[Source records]
==============================

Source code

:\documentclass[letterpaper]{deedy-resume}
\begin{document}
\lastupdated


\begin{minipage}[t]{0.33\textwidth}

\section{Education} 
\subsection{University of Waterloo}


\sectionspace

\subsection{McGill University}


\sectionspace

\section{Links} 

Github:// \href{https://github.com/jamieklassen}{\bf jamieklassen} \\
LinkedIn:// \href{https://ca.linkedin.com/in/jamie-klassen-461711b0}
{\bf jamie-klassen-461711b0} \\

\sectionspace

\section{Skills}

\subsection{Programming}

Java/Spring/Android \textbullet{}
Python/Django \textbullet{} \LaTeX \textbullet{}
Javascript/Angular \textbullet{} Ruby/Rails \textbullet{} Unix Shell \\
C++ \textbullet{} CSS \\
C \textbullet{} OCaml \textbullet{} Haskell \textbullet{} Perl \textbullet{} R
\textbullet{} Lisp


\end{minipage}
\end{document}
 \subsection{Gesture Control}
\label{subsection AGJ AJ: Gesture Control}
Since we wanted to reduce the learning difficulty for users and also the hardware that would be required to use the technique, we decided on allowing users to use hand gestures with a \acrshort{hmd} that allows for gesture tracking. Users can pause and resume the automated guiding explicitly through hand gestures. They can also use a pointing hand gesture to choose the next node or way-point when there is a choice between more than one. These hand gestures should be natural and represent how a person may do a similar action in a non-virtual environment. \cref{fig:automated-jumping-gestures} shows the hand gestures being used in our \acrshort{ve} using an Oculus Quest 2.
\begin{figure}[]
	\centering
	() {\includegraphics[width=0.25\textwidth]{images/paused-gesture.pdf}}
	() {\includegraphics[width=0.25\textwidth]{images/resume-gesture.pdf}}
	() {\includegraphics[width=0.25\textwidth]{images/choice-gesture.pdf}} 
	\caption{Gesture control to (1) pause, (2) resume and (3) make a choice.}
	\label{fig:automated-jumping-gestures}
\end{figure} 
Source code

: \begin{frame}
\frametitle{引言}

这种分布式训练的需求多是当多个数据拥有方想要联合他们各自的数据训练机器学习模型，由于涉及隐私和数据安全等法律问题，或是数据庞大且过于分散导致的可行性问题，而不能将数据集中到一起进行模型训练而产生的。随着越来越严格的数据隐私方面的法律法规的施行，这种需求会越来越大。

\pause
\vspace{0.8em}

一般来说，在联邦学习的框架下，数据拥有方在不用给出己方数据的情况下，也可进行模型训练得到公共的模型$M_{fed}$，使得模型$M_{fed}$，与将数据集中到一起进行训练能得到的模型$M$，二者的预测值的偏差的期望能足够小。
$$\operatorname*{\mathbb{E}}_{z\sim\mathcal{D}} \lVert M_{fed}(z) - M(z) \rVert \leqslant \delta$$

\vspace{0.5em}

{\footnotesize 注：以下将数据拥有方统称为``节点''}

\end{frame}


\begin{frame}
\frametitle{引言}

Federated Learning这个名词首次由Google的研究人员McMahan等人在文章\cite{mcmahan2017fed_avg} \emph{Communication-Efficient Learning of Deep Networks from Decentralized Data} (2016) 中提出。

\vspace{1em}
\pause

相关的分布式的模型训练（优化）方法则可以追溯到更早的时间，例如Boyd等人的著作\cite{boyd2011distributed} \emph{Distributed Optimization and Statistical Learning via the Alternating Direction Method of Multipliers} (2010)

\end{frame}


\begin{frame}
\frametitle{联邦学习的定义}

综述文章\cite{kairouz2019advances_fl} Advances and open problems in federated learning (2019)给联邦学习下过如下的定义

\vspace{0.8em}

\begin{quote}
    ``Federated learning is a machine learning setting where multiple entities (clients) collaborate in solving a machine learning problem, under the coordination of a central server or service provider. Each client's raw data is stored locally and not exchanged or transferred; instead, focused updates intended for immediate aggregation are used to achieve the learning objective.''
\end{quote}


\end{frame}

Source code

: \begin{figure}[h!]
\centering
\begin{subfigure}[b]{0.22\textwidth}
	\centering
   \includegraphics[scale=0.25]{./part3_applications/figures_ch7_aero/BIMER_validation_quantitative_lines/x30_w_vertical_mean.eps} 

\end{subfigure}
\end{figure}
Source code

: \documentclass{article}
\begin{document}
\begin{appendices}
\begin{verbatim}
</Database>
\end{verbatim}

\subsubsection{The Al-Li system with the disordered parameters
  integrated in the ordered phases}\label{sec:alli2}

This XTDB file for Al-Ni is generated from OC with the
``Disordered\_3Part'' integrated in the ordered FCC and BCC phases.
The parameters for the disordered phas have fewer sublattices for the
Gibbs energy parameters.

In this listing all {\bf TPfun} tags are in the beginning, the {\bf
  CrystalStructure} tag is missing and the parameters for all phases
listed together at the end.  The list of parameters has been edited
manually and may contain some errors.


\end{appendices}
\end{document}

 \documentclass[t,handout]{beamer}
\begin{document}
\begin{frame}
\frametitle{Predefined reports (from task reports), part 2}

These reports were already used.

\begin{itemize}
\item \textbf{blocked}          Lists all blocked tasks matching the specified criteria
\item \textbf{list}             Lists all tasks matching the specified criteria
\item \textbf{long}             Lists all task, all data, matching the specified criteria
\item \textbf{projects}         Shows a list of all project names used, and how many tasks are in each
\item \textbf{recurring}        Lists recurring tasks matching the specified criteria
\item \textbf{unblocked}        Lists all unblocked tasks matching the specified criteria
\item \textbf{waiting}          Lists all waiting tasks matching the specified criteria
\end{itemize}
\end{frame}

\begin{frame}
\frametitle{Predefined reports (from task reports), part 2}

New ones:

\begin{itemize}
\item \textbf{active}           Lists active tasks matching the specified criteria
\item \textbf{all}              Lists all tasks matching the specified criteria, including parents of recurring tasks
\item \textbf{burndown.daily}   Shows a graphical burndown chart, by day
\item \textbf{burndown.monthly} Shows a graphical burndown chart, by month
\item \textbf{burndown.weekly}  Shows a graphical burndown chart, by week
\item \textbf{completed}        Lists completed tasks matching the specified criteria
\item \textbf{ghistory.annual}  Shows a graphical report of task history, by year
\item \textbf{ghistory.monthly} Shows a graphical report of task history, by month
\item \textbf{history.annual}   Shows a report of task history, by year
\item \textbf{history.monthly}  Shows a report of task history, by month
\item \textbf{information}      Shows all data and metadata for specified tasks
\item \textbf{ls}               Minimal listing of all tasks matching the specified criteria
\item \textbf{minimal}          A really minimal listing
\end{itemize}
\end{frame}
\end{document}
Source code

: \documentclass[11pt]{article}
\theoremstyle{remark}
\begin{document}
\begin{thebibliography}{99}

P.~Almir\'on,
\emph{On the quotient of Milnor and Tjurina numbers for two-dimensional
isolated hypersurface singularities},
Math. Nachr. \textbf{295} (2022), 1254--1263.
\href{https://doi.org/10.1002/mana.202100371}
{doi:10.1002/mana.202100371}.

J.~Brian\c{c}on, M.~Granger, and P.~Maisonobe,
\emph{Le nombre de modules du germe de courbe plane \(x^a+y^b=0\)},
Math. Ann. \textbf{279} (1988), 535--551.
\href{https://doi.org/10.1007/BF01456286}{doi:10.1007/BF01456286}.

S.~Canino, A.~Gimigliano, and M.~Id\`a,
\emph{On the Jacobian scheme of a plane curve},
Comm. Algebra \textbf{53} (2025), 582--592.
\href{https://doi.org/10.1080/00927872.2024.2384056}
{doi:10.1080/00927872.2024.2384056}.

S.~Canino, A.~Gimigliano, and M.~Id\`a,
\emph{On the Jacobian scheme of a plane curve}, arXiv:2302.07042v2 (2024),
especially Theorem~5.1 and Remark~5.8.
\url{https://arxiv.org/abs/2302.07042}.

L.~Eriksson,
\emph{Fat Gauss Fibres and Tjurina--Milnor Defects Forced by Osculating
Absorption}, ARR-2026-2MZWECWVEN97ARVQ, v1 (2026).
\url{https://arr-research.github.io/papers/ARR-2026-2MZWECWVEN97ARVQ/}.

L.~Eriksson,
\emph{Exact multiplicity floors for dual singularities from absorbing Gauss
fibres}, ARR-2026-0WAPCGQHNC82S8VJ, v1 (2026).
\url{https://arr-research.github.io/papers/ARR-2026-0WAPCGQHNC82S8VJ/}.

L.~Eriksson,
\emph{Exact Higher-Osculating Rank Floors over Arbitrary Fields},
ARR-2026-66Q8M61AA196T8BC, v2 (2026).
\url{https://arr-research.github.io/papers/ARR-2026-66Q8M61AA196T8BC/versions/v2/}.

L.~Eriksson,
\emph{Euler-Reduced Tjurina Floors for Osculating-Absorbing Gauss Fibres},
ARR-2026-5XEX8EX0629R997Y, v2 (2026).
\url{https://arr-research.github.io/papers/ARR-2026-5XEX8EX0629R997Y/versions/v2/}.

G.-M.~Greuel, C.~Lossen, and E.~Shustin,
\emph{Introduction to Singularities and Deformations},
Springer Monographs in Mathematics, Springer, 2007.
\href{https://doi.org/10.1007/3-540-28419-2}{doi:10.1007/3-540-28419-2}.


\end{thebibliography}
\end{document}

==============================

§ **Exercise requirements**: Pull every line containing "plane" out of the entries.

§ **Response box**:
\emph{Le nombre de modules du germe de courbe plane \(x^a+y^b=0\)},
\emph{On the Jacobian scheme of a plane curve},
\emph{On the Jacobian scheme of a plane curve}, arXiv:2302.07042v2 (2024),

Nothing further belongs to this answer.